* Task brief *
In the records below, find the line with "생각하시는 부분이 배터리죠." and the line with "용량을 가지고 있습니다.". Print both exactly, along with every line between them, and no other line.
(Task input Opens)
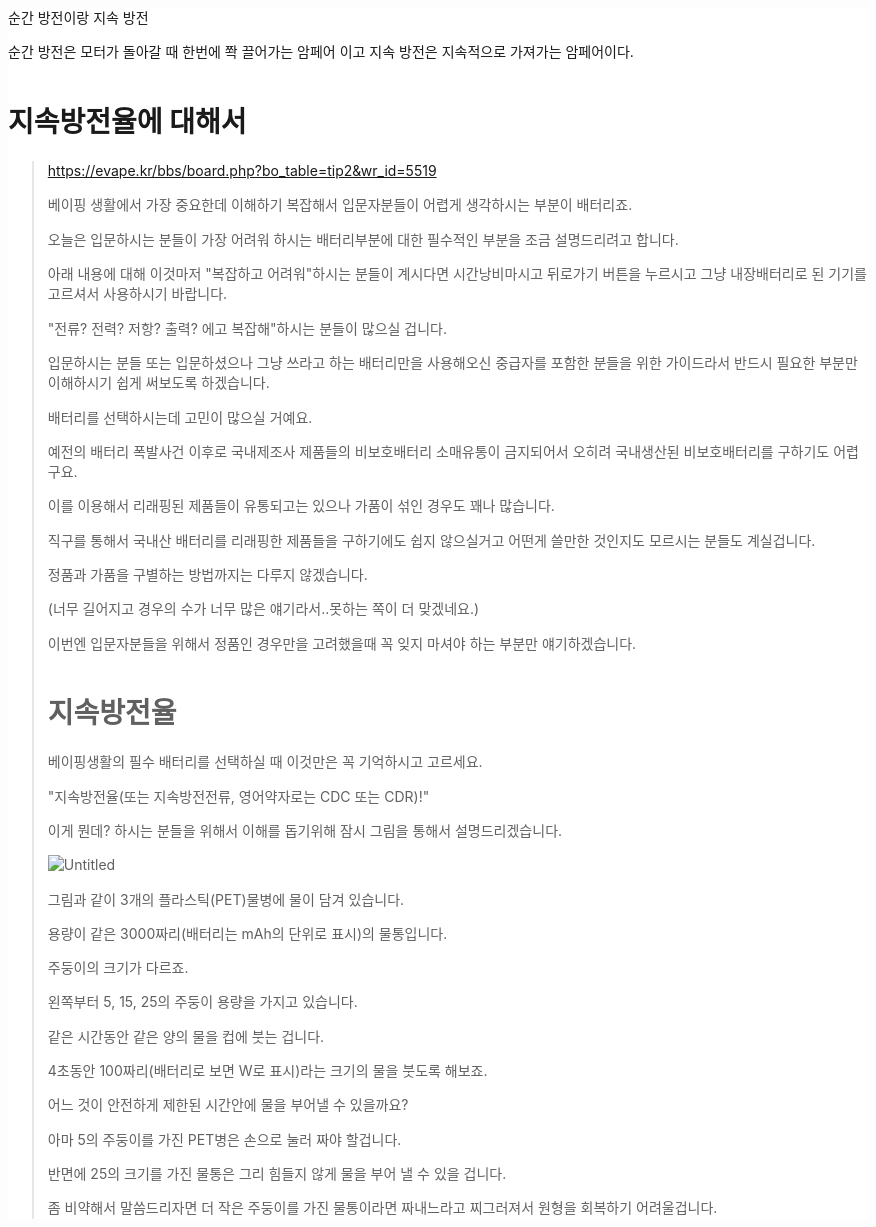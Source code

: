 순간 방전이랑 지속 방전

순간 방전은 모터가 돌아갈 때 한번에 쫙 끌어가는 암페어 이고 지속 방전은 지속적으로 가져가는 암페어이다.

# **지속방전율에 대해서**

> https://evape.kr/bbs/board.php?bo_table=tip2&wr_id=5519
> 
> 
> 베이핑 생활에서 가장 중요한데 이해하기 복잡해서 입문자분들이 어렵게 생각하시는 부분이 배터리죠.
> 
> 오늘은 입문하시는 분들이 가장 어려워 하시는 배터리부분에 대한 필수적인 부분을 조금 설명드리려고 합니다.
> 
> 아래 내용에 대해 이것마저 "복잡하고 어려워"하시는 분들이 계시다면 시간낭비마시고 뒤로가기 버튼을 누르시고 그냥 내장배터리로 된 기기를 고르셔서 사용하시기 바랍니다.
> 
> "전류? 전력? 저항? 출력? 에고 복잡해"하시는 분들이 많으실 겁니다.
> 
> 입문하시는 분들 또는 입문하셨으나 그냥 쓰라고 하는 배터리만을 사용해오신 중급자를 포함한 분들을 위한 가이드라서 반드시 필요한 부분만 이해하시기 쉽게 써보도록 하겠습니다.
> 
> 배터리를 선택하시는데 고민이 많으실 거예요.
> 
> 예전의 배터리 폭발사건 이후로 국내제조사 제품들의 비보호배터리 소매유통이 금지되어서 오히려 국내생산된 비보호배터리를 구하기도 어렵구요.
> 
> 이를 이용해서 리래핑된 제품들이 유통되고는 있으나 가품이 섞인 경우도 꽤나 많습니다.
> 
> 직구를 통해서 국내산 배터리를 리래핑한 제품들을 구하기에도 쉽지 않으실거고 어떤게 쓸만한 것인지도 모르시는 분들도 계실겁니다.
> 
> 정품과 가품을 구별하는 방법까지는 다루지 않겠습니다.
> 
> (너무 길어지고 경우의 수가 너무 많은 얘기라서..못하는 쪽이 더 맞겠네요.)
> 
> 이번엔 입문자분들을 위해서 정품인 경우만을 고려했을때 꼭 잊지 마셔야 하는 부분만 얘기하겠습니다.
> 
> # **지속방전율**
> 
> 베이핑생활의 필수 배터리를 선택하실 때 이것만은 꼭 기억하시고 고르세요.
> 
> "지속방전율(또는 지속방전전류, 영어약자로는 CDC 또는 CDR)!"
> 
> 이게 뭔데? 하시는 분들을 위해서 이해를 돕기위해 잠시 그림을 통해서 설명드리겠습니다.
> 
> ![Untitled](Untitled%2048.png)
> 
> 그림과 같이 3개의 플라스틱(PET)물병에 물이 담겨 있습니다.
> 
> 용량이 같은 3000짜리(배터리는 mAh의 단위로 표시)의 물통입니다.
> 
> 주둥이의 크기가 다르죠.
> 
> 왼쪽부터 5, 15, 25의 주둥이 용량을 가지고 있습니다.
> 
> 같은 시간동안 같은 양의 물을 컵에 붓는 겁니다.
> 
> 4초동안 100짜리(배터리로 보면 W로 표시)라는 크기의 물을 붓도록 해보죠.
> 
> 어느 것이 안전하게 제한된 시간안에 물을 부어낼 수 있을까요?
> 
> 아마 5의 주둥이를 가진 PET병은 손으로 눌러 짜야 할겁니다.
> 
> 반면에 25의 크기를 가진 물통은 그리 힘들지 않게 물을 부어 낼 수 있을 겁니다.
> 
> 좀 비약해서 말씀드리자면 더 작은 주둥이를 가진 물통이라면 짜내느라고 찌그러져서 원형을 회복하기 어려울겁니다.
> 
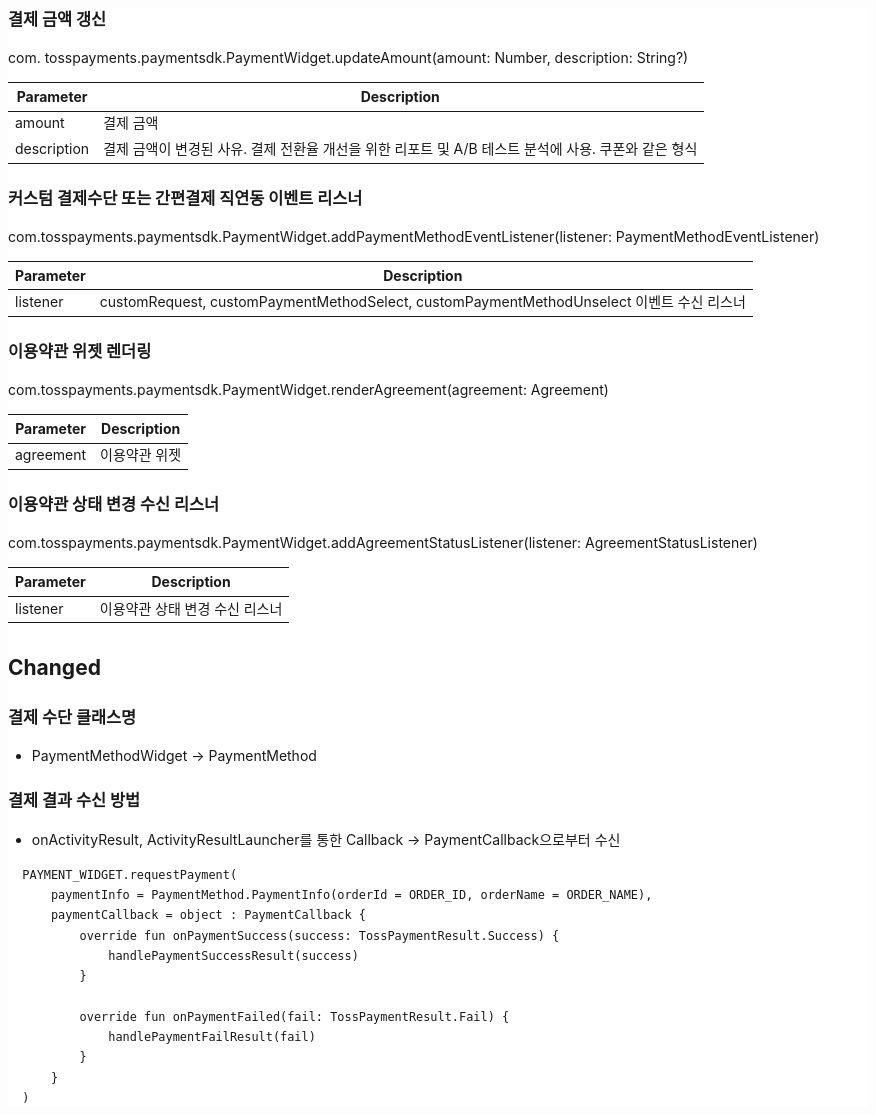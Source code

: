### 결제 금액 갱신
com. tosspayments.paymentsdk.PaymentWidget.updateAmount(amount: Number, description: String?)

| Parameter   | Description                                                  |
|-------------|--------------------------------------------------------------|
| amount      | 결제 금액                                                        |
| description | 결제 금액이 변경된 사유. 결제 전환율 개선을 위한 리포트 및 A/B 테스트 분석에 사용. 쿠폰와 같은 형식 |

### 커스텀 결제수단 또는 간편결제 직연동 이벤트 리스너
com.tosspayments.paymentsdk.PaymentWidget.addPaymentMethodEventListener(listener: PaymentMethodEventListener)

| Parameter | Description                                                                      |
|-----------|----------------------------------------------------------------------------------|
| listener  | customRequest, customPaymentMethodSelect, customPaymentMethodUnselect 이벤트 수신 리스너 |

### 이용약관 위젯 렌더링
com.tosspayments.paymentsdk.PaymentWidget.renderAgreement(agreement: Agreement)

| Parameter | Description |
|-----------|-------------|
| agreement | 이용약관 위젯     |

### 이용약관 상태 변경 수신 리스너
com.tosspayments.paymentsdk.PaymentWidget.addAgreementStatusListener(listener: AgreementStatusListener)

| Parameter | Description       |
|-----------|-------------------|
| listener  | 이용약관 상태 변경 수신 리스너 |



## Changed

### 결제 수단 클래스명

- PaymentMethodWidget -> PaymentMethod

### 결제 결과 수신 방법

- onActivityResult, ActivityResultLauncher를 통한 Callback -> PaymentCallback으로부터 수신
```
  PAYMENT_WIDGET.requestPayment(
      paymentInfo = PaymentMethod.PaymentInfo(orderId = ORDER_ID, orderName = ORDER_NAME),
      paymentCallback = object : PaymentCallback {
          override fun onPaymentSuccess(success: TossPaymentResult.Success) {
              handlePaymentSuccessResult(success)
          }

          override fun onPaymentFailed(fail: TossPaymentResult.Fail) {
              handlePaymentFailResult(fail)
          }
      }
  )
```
(Task input Closes)
(Task input Opens)
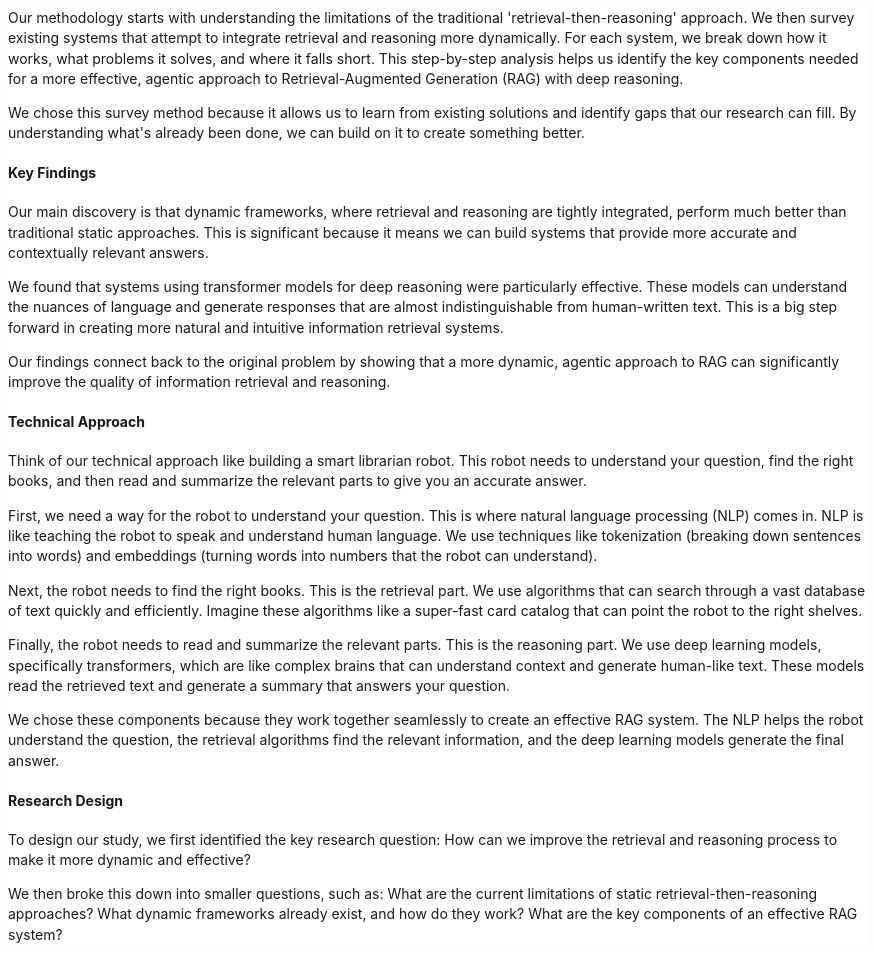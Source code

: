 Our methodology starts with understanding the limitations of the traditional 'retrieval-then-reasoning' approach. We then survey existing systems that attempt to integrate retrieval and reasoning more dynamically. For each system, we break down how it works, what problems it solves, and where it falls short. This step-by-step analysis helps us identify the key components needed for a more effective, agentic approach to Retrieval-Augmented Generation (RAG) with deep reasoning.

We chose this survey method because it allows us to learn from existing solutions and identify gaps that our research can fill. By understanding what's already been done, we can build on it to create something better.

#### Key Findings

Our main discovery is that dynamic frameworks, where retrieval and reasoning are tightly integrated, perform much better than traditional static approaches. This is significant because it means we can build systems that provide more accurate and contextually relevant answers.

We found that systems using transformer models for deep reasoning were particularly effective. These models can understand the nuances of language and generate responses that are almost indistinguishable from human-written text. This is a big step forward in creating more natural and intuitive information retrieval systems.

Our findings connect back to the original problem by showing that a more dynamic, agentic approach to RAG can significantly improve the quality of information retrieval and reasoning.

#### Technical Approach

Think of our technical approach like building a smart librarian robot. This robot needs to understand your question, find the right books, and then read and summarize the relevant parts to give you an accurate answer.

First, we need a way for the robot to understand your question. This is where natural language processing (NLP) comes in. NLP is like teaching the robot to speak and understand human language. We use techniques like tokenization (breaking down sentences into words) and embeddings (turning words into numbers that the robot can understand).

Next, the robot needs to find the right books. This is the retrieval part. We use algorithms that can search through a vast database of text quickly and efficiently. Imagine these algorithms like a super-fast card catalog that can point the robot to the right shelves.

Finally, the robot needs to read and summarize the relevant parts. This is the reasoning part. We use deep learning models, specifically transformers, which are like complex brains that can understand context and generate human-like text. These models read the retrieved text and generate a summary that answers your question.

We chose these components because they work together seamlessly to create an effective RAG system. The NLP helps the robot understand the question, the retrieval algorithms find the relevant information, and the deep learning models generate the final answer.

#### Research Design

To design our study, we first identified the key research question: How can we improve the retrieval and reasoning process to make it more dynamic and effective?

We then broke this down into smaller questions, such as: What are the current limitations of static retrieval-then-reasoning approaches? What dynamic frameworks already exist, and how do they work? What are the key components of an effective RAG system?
(Task input Closes)
* Completed task *
> 베이핑 생활에서 가장 중요한데 이해하기 복잡해서 입문자분들이 어렵게 생각하시는 부분이 배터리죠.
> 
> 오늘은 입문하시는 분들이 가장 어려워 하시는 배터리부분에 대한 필수적인 부분을 조금 설명드리려고 합니다.
> 
> 아래 내용에 대해 이것마저 "복잡하고 어려워"하시는 분들이 계시다면 시간낭비마시고 뒤로가기 버튼을 누르시고 그냥 내장배터리로 된 기기를 고르셔서 사용하시기 바랍니다.
> 
> "전류? 전력? 저항? 출력? 에고 복잡해"하시는 분들이 많으실 겁니다.
> 
> 입문하시는 분들 또는 입문하셨으나 그냥 쓰라고 하는 배터리만을 사용해오신 중급자를 포함한 분들을 위한 가이드라서 반드시 필요한 부분만 이해하시기 쉽게 써보도록 하겠습니다.
> 
> 배터리를 선택하시는데 고민이 많으실 거예요.
> 
> 예전의 배터리 폭발사건 이후로 국내제조사 제품들의 비보호배터리 소매유통이 금지되어서 오히려 국내생산된 비보호배터리를 구하기도 어렵구요.
> 
> 이를 이용해서 리래핑된 제품들이 유통되고는 있으나 가품이 섞인 경우도 꽤나 많습니다.
> 
> 직구를 통해서 국내산 배터리를 리래핑한 제품들을 구하기에도 쉽지 않으실거고 어떤게 쓸만한 것인지도 모르시는 분들도 계실겁니다.
> 
> 정품과 가품을 구별하는 방법까지는 다루지 않겠습니다.
> 
> (너무 길어지고 경우의 수가 너무 많은 얘기라서..못하는 쪽이 더 맞겠네요.)
> 
> 이번엔 입문자분들을 위해서 정품인 경우만을 고려했을때 꼭 잊지 마셔야 하는 부분만 얘기하겠습니다.
> 
> # **지속방전율**
> 
> 베이핑생활의 필수 배터리를 선택하실 때 이것만은 꼭 기억하시고 고르세요.
> 
> "지속방전율(또는 지속방전전류, 영어약자로는 CDC 또는 CDR)!"
> 
> 이게 뭔데? 하시는 분들을 위해서 이해를 돕기위해 잠시 그림을 통해서 설명드리겠습니다.
> 
> ![Untitled](Untitled%2048.png)
> 
> 그림과 같이 3개의 플라스틱(PET)물병에 물이 담겨 있습니다.
> 
> 용량이 같은 3000짜리(배터리는 mAh의 단위로 표시)의 물통입니다.
> 
> 주둥이의 크기가 다르죠.
> 
> 왼쪽부터 5, 15, 25의 주둥이 용량을 가지고 있습니다.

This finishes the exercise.